- ASSIGNED TASK
Return all of the listing word for word; the pictures stay out.
>>>>>
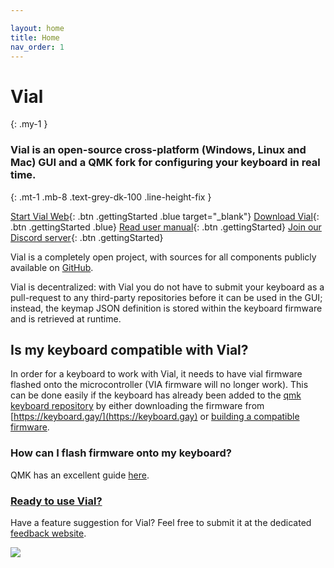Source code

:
 ```yaml
---

layout: home
title: Home
nav_order: 1
---
```


# Vial
{: .my-1 }
### **Vial is an open-source cross-platform (Windows, Linux and Mac) GUI and a QMK fork for configuring your keyboard in real time.**
{: .mt-1 .mb-8 .text-grey-dk-100 .line-height-fix }

[Start Vial Web](https://vial.rocks/){: .btn .gettingStarted .blue target="_blank"}
[Download Vial](/download){: .btn .gettingStarted .blue}
[Read user manual](/manual/){: .btn .gettingStarted}
[Join our Discord server](https://discord.gg/zNKEUXTKwF){: .btn .gettingStarted}


Vial is a completely open project, with sources for all components publicly available on [GitHub](https://github.com/vial-kb).

Vial is decentralized: with Vial you do not have to submit your keyboard as a pull-request to any third-party repositories before it can be used in the GUI; instead, the keymap JSON definition is stored within the keyboard firmware and is retrieved at runtime.

## Is my keyboard compatible with Vial?

In order for a keyboard to work with Vial, it needs to have vial firmware flashed onto the microcontroller (VIA firmware will no longer work). This can be done easily if the keyboard has already been added to the [qmk keyboard repository](https://github.com/qmk/qmk_firmware/tree/master/keyboards) by either downloading the firmware from [https://keyboard.gay/](https://keyboard.gay) or [building a compatible firmware](https://get.vial.today/docs/porting-to-via.html).

### How can I flash firmware onto my keyboard?

QMK has an excellent guide [here](https://docs.qmk.fm/#/newbs_flashing).

### [Ready to use Vial?](https://get.vial.today/manual/first-use.html)

Have a feature suggestion for Vial? Feel free to submit it at the dedicated [feedback website](https://feedback.vial.today/).

![](img/vial-win-1.png)
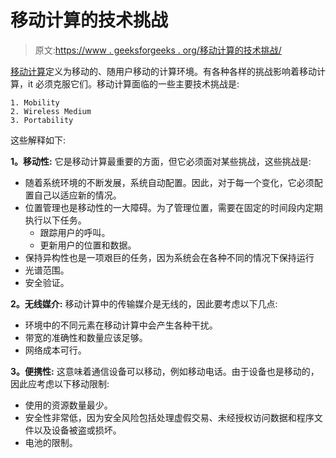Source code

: # 移动计算的技术挑战

> 原文:[https://www . geeksforgeeks . org/移动计算的技术挑战/](https://www.geeksforgeeks.org/technical-challenges-of-mobile-computing/)

[移动计算](https://www.geeksforgeeks.org/traditional-wireless-mobile-communication/)定义为移动的、随用户移动的计算环境。有各种各样的挑战影响着移动计算，it 必须克服它们。移动计算面临的一些主要技术挑战是:

```
1. Mobility
2. Wireless Medium
3. Portability 
```

这些解释如下:

**1。移动性:**
它是移动计算最重要的方面，但它必须面对某些挑战，这些挑战是:

*   随着系统环境的不断发展，系统自动配置。因此，对于每一个变化，它必须配置自己以适应新的情况。
*   位置管理也是移动性的一大障碍。为了管理位置，需要在固定的时间段内定期执行以下任务。
    *   跟踪用户的呼叫。
    *   更新用户的位置和数据。
*   保持异构性也是一项艰巨的任务，因为系统会在各种不同的情况下保持运行
*   光谱范围。
*   安全验证。

**2。无线媒介:**
移动计算中的传输媒介是无线的，因此要考虑以下几点:

*   环境中的不同元素在移动计算中会产生各种干扰。
*   带宽的准确性和数量应该足够。
*   网络成本可行。

**3。便携性:**
这意味着通信设备可以移动，例如移动电话。由于设备也是移动的，因此应考虑以下移动限制:

*   使用的资源数量最少。
*   安全性非常低，因为安全风险包括处理虚假交易、未经授权访问数据和程序文件以及设备被盗或损坏。
*   电池的限制。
<<<<<
- SOLUTION TO THIS TASK
Source code

:
 ```yaml
---

layout: home
title: Home
nav_order: 1
---
```


# Vial
{: .my-1 }
### **Vial is an open-source cross-platform (Windows, Linux and Mac) GUI and a QMK fork for configuring your keyboard in real time.**
{: .mt-1 .mb-8 .text-grey-dk-100 .line-height-fix }

[Start Vial Web](https://vial.rocks/){: .btn .gettingStarted .blue target="_blank"}
[Download Vial](/download){: .btn .gettingStarted .blue}
[Read user manual](/manual/){: .btn .gettingStarted}
[Join our Discord server](https://discord.gg/zNKEUXTKwF){: .btn .gettingStarted}


Vial is a completely open project, with sources for all components publicly available on [GitHub](https://github.com/vial-kb).

Vial is decentralized: with Vial you do not have to submit your keyboard as a pull-request to any third-party repositories before it can be used in the GUI; instead, the keymap JSON definition is stored within the keyboard firmware and is retrieved at runtime.

## Is my keyboard compatible with Vial?

In order for a keyboard to work with Vial, it needs to have vial firmware flashed onto the microcontroller (VIA firmware will no longer work). This can be done easily if the keyboard has already been added to the [qmk keyboard repository](https://github.com/qmk/qmk_firmware/tree/master/keyboards) by either downloading the firmware from [https://keyboard.gay/](https://keyboard.gay) or [building a compatible firmware](https://get.vial.today/docs/porting-to-via.html).

### How can I flash firmware onto my keyboard?

QMK has an excellent guide [here](https://docs.qmk.fm/#/newbs_flashing).

### [Ready to use Vial?](https://get.vial.today/manual/first-use.html)

Have a feature suggestion for Vial? Feel free to submit it at the dedicated [feedback website](https://feedback.vial.today/).

![](img/vial-win-1.png)
Source code

: # 移动计算的技术挑战

> 原文:[https://www . geeksforgeeks . org/移动计算的技术挑战/](https://www.geeksforgeeks.org/technical-challenges-of-mobile-computing/)

[移动计算](https://www.geeksforgeeks.org/traditional-wireless-mobile-communication/)定义为移动的、随用户移动的计算环境。有各种各样的挑战影响着移动计算，it 必须克服它们。移动计算面临的一些主要技术挑战是:

```
1. Mobility
2. Wireless Medium
3. Portability 
```

这些解释如下:

**1。移动性:**
它是移动计算最重要的方面，但它必须面对某些挑战，这些挑战是:

*   随着系统环境的不断发展，系统自动配置。因此，对于每一个变化，它必须配置自己以适应新的情况。
*   位置管理也是移动性的一大障碍。为了管理位置，需要在固定的时间段内定期执行以下任务。
    *   跟踪用户的呼叫。
    *   更新用户的位置和数据。
*   保持异构性也是一项艰巨的任务，因为系统会在各种不同的情况下保持运行
*   光谱范围。
*   安全验证。

**2。无线媒介:**
移动计算中的传输媒介是无线的，因此要考虑以下几点:

*   环境中的不同元素在移动计算中会产生各种干扰。
*   带宽的准确性和数量应该足够。
*   网络成本可行。

**3。便携性:**
这意味着通信设备可以移动，例如移动电话。由于设备也是移动的，因此应考虑以下移动限制:

*   使用的资源数量最少。
*   安全性非常低，因为安全风险包括处理虚假交易、未经授权访问数据和程序文件以及设备被盗或损坏。
*   电池的限制。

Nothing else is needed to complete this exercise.